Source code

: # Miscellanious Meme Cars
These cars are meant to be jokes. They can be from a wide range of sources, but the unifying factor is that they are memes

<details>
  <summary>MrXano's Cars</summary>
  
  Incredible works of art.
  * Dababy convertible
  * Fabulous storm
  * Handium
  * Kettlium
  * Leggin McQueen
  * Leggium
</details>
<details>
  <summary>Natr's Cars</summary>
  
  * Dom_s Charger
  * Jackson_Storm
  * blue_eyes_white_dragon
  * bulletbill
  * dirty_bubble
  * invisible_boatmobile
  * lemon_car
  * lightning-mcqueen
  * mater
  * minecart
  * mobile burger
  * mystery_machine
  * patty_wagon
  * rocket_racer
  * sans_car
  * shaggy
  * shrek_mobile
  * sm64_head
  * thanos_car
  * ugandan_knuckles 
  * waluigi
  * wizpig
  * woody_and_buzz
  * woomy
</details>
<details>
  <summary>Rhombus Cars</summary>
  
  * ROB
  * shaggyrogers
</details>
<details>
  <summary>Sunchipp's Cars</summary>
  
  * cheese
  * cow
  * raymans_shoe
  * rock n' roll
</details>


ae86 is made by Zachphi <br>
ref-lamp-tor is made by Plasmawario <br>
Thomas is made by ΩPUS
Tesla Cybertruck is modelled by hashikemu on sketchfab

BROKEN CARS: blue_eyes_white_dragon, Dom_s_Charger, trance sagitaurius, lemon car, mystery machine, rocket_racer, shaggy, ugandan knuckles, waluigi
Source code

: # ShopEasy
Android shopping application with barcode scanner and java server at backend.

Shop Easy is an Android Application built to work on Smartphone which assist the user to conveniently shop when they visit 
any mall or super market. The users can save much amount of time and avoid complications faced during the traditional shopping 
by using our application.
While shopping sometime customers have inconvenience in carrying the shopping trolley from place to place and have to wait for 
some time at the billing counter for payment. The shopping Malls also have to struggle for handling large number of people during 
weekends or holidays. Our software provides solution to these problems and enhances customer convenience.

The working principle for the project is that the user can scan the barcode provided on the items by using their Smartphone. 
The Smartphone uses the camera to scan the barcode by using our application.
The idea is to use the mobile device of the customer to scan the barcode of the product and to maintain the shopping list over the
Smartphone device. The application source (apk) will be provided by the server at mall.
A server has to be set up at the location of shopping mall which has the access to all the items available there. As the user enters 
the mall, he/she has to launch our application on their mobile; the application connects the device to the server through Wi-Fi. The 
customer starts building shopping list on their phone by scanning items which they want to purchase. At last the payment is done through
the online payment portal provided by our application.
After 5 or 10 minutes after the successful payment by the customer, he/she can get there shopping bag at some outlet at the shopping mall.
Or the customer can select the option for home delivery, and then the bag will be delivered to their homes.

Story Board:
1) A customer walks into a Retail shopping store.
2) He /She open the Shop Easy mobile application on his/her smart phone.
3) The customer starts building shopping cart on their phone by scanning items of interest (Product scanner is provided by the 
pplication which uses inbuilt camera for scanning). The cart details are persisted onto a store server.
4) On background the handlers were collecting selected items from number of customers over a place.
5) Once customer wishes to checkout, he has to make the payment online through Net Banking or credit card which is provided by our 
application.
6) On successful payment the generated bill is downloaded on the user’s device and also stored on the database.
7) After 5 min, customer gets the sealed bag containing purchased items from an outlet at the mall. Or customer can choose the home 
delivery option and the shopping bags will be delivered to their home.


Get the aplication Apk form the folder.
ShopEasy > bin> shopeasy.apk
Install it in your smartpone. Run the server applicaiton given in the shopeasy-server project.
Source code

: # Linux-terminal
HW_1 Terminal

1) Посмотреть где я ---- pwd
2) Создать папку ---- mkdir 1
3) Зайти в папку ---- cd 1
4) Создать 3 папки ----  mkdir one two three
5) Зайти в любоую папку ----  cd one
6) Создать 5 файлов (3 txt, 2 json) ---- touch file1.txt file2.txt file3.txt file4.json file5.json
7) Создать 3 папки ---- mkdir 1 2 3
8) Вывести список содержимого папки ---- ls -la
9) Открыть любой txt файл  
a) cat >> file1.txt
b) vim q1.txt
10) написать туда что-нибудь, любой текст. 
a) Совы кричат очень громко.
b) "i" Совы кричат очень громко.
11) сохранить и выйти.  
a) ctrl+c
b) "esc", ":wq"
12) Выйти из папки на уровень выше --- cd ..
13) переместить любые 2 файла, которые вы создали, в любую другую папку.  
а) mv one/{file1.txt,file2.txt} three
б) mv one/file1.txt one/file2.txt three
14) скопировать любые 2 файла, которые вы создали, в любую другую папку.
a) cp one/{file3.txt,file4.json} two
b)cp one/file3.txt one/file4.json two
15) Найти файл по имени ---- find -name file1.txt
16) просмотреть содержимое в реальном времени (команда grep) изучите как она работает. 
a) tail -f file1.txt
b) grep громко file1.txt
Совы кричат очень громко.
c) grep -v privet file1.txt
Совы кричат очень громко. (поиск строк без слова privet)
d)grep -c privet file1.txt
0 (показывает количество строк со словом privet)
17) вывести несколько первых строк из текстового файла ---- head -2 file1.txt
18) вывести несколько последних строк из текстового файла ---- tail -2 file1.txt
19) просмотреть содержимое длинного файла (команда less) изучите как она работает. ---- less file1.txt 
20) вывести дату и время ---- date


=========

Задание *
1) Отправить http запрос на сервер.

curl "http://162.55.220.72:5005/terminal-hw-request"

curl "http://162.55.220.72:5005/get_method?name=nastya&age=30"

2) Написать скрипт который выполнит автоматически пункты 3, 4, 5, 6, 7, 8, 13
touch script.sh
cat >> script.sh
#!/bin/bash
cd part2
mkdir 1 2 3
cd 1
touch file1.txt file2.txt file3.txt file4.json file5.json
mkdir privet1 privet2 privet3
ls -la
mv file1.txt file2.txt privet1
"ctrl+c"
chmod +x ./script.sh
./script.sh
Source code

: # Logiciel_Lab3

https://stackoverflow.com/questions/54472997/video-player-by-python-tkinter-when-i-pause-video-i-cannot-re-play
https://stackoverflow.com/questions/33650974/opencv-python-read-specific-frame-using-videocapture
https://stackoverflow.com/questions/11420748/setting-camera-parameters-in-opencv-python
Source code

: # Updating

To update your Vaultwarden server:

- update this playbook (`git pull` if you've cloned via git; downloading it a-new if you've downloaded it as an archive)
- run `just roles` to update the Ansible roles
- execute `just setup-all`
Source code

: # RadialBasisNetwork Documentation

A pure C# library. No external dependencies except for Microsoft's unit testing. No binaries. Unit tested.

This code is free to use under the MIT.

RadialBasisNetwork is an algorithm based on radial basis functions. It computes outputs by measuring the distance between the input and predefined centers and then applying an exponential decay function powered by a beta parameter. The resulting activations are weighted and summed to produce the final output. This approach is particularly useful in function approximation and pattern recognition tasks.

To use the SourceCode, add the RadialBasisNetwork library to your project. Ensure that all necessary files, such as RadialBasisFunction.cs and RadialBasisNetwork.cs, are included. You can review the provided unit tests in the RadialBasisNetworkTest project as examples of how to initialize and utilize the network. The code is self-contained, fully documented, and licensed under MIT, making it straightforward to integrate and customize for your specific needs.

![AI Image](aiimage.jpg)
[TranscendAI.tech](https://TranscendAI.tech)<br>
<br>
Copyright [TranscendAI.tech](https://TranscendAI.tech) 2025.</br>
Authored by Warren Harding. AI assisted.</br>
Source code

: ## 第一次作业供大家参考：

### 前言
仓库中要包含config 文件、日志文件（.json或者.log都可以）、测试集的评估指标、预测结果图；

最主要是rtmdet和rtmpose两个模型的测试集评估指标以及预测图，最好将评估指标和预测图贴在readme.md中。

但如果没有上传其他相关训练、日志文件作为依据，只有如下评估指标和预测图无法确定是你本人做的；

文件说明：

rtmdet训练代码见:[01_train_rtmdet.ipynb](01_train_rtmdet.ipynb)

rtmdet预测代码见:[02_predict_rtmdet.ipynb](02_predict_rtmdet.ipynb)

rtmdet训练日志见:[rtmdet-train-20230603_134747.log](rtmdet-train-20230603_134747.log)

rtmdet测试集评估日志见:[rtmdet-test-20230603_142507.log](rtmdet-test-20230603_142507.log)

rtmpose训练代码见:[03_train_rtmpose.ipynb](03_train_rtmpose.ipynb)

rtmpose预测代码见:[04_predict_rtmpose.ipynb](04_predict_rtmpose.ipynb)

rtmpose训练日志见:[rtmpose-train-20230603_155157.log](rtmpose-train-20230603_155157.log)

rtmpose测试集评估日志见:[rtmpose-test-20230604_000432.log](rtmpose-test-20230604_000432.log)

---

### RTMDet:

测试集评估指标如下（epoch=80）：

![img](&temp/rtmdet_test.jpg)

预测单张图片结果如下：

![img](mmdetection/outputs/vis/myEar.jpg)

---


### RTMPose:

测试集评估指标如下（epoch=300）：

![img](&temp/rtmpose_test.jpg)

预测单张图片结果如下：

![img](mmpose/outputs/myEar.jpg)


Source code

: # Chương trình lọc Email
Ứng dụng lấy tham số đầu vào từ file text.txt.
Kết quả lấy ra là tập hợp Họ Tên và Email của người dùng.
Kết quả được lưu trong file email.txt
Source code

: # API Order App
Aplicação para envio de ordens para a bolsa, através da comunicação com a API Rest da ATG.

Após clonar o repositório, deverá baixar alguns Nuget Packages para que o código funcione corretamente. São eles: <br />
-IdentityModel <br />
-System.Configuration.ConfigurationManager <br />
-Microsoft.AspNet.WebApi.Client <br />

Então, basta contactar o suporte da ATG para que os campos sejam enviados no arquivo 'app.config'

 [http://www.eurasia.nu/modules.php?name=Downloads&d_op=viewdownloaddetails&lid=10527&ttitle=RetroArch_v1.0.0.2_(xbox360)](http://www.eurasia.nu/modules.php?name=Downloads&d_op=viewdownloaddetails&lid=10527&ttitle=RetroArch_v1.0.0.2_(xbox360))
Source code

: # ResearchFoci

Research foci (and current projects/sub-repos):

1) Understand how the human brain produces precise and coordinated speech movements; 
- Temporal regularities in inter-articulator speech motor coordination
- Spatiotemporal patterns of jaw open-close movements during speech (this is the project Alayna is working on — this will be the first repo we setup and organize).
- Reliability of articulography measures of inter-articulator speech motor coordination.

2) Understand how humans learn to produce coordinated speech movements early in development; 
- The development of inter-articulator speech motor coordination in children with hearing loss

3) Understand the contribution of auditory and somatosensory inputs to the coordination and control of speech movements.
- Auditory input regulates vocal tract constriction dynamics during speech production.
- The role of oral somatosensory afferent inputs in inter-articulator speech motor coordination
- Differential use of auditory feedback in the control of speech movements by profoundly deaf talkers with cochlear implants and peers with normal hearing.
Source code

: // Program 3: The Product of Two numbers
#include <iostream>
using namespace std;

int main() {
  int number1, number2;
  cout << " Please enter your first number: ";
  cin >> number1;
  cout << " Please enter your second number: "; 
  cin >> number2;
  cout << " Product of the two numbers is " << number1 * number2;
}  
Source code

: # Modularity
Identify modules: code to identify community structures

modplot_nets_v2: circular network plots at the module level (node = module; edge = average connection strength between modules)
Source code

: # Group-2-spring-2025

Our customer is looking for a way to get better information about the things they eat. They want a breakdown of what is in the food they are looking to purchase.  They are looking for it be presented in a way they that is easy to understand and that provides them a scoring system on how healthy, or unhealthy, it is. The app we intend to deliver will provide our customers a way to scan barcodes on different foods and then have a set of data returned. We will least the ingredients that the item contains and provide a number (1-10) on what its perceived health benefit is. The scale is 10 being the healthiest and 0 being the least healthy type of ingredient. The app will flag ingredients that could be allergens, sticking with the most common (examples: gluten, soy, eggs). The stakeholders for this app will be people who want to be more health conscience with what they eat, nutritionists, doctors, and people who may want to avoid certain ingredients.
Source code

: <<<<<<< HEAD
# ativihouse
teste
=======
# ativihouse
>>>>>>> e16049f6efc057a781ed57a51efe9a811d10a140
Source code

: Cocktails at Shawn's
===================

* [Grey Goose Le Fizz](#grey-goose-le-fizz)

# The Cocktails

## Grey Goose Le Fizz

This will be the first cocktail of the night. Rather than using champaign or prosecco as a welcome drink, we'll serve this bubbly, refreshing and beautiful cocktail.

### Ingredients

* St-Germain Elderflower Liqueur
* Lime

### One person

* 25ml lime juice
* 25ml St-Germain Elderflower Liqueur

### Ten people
++++++++++
# Your assignment
Print exactly the lines above from the one with "[TranscendAI.tech](https://TranscendAI.tech)<br>" to the one with "最主要是rtmdet和rtm", including both.

# Answer box
[TranscendAI.tech](https://TranscendAI.tech)<br>
<br>
Copyright [TranscendAI.tech](https://TranscendAI.tech) 2025.</br>
Authored by Warren Harding. AI assisted.</br>
Source code

: ## 第一次作业供大家参考：

### 前言
仓库中要包含config 文件、日志文件（.json或者.log都可以）、测试集的评估指标、预测结果图；

最主要是rtmdet和rtmpose两个模型的测试集评估指标以及预测图，最好将评估指标和预测图贴在readme.md中。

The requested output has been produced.